## PROBLEM TO WORK ON:
What is needed here is an exact reprint of every record below.

Dataset entries
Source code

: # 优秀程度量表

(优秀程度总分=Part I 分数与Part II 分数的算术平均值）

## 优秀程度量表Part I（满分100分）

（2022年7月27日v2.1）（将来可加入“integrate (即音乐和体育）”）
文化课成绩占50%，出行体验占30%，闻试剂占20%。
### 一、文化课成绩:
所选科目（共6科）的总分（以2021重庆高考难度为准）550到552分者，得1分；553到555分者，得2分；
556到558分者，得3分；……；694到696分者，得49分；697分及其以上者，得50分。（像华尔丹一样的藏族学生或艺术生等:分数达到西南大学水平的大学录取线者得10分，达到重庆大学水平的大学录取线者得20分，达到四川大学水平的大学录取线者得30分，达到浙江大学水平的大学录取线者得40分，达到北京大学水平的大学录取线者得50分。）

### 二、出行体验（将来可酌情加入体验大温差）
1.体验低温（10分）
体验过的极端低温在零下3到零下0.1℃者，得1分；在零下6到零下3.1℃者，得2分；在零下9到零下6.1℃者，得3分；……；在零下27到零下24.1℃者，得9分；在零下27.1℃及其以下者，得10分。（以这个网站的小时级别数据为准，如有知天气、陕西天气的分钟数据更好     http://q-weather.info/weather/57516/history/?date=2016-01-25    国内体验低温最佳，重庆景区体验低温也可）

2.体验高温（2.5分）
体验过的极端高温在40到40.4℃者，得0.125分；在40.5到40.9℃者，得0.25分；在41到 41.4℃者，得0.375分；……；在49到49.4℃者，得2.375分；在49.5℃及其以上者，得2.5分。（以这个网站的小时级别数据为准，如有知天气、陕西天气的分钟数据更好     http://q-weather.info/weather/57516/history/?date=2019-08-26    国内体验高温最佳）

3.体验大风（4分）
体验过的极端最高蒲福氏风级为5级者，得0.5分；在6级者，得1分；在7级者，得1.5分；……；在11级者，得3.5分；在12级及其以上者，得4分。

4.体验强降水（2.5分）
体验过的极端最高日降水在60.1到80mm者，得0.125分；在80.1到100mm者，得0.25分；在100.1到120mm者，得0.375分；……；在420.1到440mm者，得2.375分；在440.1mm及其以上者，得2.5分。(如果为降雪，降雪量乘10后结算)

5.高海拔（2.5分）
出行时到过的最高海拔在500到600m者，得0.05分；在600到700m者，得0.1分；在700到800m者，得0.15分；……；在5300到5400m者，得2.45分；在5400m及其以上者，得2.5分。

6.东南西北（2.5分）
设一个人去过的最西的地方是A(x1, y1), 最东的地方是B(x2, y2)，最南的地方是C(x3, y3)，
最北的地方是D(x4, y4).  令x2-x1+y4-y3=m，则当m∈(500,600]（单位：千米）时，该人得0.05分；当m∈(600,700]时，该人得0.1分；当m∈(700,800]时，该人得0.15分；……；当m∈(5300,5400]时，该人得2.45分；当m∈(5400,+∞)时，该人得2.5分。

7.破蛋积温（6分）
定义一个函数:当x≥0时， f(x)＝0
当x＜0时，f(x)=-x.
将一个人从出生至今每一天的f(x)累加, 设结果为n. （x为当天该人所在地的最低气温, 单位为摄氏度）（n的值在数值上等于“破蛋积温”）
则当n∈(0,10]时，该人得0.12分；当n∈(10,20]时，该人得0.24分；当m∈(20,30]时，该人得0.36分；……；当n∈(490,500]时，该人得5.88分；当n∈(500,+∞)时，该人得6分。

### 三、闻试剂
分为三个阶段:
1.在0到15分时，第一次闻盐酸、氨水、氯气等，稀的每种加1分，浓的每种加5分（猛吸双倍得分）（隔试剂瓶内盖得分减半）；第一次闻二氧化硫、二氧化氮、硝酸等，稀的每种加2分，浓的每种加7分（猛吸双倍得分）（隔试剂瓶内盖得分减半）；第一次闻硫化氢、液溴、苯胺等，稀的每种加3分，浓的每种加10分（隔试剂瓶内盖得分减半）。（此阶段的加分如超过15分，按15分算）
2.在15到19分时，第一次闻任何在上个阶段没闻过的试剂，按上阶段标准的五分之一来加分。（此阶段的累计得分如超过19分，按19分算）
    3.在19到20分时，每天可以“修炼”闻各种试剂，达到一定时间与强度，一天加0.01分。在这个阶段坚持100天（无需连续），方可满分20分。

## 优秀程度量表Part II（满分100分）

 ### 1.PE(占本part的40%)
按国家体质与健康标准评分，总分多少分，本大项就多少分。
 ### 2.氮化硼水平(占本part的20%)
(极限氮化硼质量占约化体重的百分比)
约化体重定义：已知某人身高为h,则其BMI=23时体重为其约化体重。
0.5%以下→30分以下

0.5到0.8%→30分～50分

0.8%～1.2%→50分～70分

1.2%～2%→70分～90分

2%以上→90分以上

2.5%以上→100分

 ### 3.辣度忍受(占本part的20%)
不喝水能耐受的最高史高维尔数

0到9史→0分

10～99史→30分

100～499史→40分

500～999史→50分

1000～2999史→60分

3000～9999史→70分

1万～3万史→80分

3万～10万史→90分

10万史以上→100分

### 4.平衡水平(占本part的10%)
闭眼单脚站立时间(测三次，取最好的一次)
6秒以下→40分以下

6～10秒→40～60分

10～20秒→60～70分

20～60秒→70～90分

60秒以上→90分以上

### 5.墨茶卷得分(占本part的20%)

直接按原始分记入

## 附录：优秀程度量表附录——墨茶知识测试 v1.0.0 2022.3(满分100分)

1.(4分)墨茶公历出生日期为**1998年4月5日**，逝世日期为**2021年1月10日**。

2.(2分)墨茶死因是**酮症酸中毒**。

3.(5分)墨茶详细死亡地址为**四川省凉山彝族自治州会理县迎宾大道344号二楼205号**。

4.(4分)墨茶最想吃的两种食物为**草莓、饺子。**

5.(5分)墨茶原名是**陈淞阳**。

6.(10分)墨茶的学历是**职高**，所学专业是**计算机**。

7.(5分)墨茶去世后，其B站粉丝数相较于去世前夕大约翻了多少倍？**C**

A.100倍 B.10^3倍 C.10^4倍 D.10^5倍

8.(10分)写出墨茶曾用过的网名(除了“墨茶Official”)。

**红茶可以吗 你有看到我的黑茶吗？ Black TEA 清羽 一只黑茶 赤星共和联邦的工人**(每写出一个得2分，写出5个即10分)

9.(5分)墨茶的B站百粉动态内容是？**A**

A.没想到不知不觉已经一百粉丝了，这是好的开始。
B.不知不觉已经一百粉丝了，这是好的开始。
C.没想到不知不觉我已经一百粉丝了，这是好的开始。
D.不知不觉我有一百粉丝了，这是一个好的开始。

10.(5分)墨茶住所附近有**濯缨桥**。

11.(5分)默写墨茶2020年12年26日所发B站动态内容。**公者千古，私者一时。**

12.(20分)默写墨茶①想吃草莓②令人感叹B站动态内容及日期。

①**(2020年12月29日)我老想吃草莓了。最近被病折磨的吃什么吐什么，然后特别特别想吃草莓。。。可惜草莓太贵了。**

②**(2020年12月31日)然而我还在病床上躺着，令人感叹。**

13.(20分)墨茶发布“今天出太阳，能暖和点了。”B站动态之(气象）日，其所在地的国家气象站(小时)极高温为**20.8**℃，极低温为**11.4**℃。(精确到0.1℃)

## ANSWER BELOW:
Source code

: # 优秀程度量表

(优秀程度总分=Part I 分数与Part II 分数的算术平均值）

## 优秀程度量表Part I（满分100分）

（2022年7月27日v2.1）（将来可加入“integrate (即音乐和体育）”）
文化课成绩占50%，出行体验占30%，闻试剂占20%。
### 一、文化课成绩:
所选科目（共6科）的总分（以2021重庆高考难度为准）550到552分者，得1分；553到555分者，得2分；
556到558分者，得3分；……；694到696分者，得49分；697分及其以上者，得50分。（像华尔丹一样的藏族学生或艺术生等:分数达到西南大学水平的大学录取线者得10分，达到重庆大学水平的大学录取线者得20分，达到四川大学水平的大学录取线者得30分，达到浙江大学水平的大学录取线者得40分，达到北京大学水平的大学录取线者得50分。）

### 二、出行体验（将来可酌情加入体验大温差）
1.体验低温（10分）
体验过的极端低温在零下3到零下0.1℃者，得1分；在零下6到零下3.1℃者，得2分；在零下9到零下6.1℃者，得3分；……；在零下27到零下24.1℃者，得9分；在零下27.1℃及其以下者，得10分。（以这个网站的小时级别数据为准，如有知天气、陕西天气的分钟数据更好     http://q-weather.info/weather/57516/history/?date=2016-01-25    国内体验低温最佳，重庆景区体验低温也可）

2.体验高温（2.5分）
体验过的极端高温在40到40.4℃者，得0.125分；在40.5到40.9℃者，得0.25分；在41到 41.4℃者，得0.375分；……；在49到49.4℃者，得2.375分；在49.5℃及其以上者，得2.5分。（以这个网站的小时级别数据为准，如有知天气、陕西天气的分钟数据更好     http://q-weather.info/weather/57516/history/?date=2019-08-26    国内体验高温最佳）

3.体验大风（4分）
体验过的极端最高蒲福氏风级为5级者，得0.5分；在6级者，得1分；在7级者，得1.5分；……；在11级者，得3.5分；在12级及其以上者，得4分。

4.体验强降水（2.5分）
体验过的极端最高日降水在60.1到80mm者，得0.125分；在80.1到100mm者，得0.25分；在100.1到120mm者，得0.375分；……；在420.1到440mm者，得2.375分；在440.1mm及其以上者，得2.5分。(如果为降雪，降雪量乘10后结算)

5.高海拔（2.5分）
出行时到过的最高海拔在500到600m者，得0.05分；在600到700m者，得0.1分；在700到800m者，得0.15分；……；在5300到5400m者，得2.45分；在5400m及其以上者，得2.5分。

6.东南西北（2.5分）
设一个人去过的最西的地方是A(x1, y1), 最东的地方是B(x2, y2)，最南的地方是C(x3, y3)，
最北的地方是D(x4, y4).  令x2-x1+y4-y3=m，则当m∈(500,600]（单位：千米）时，该人得0.05分；当m∈(600,700]时，该人得0.1分；当m∈(700,800]时，该人得0.15分；……；当m∈(5300,5400]时，该人得2.45分；当m∈(5400,+∞)时，该人得2.5分。

7.破蛋积温（6分）
定义一个函数:当x≥0时， f(x)＝0
当x＜0时，f(x)=-x.
将一个人从出生至今每一天的f(x)累加, 设结果为n. （x为当天该人所在地的最低气温, 单位为摄氏度）（n的值在数值上等于“破蛋积温”）
则当n∈(0,10]时，该人得0.12分；当n∈(10,20]时，该人得0.24分；当m∈(20,30]时，该人得0.36分；……；当n∈(490,500]时，该人得5.88分；当n∈(500,+∞)时，该人得6分。

### 三、闻试剂
分为三个阶段:
1.在0到15分时，第一次闻盐酸、氨水、氯气等，稀的每种加1分，浓的每种加5分（猛吸双倍得分）（隔试剂瓶内盖得分减半）；第一次闻二氧化硫、二氧化氮、硝酸等，稀的每种加2分，浓的每种加7分（猛吸双倍得分）（隔试剂瓶内盖得分减半）；第一次闻硫化氢、液溴、苯胺等，稀的每种加3分，浓的每种加10分（隔试剂瓶内盖得分减半）。（此阶段的加分如超过15分，按15分算）
2.在15到19分时，第一次闻任何在上个阶段没闻过的试剂，按上阶段标准的五分之一来加分。（此阶段的累计得分如超过19分，按19分算）
    3.在19到20分时，每天可以“修炼”闻各种试剂，达到一定时间与强度，一天加0.01分。在这个阶段坚持100天（无需连续），方可满分20分。

## 优秀程度量表Part II（满分100分）

 ### 1.PE(占本part的40%)
按国家体质与健康标准评分，总分多少分，本大项就多少分。
 ### 2.氮化硼水平(占本part的20%)
(极限氮化硼质量占约化体重的百分比)
约化体重定义：已知某人身高为h,则其BMI=23时体重为其约化体重。
0.5%以下→30分以下

0.5到0.8%→30分～50分

0.8%～1.2%→50分～70分

1.2%～2%→70分～90分

2%以上→90分以上

2.5%以上→100分

 ### 3.辣度忍受(占本part的20%)
不喝水能耐受的最高史高维尔数

0到9史→0分

10～99史→30分

100～499史→40分

500～999史→50分

1000～2999史→60分

3000～9999史→70分

1万～3万史→80分

3万～10万史→90分

10万史以上→100分

### 4.平衡水平(占本part的10%)
闭眼单脚站立时间(测三次，取最好的一次)
6秒以下→40分以下

6～10秒→40～60分

10～20秒→60～70分

20～60秒→70～90分

60秒以上→90分以上

### 5.墨茶卷得分(占本part的20%)

直接按原始分记入

## 附录：优秀程度量表附录——墨茶知识测试 v1.0.0 2022.3(满分100分)

1.(4分)墨茶公历出生日期为**1998年4月5日**，逝世日期为**2021年1月10日**。

2.(2分)墨茶死因是**酮症酸中毒**。

3.(5分)墨茶详细死亡地址为**四川省凉山彝族自治州会理县迎宾大道344号二楼205号**。

4.(4分)墨茶最想吃的两种食物为**草莓、饺子。**

5.(5分)墨茶原名是**陈淞阳**。

6.(10分)墨茶的学历是**职高**，所学专业是**计算机**。

7.(5分)墨茶去世后，其B站粉丝数相较于去世前夕大约翻了多少倍？**C**

A.100倍 B.10^3倍 C.10^4倍 D.10^5倍

8.(10分)写出墨茶曾用过的网名(除了“墨茶Official”)。

**红茶可以吗 你有看到我的黑茶吗？ Black TEA 清羽 一只黑茶 赤星共和联邦的工人**(每写出一个得2分，写出5个即10分)

9.(5分)墨茶的B站百粉动态内容是？**A**

A.没想到不知不觉已经一百粉丝了，这是好的开始。
B.不知不觉已经一百粉丝了，这是好的开始。
C.没想到不知不觉我已经一百粉丝了，这是好的开始。
D.不知不觉我有一百粉丝了，这是一个好的开始。

10.(5分)墨茶住所附近有**濯缨桥**。

11.(5分)默写墨茶2020年12年26日所发B站动态内容。**公者千古，私者一时。**

12.(20分)默写墨茶①想吃草莓②令人感叹B站动态内容及日期。

①**(2020年12月29日)我老想吃草莓了。最近被病折磨的吃什么吐什么，然后特别特别想吃草莓。。。可惜草莓太贵了。**

②**(2020年12月31日)然而我还在病床上躺着，令人感叹。**

13.(20分)墨茶发布“今天出太阳，能暖和点了。”B站动态之(气象）日，其所在地的国家气象站(小时)极高温为**20.8**℃，极低温为**11.4**℃。(精确到0.1℃)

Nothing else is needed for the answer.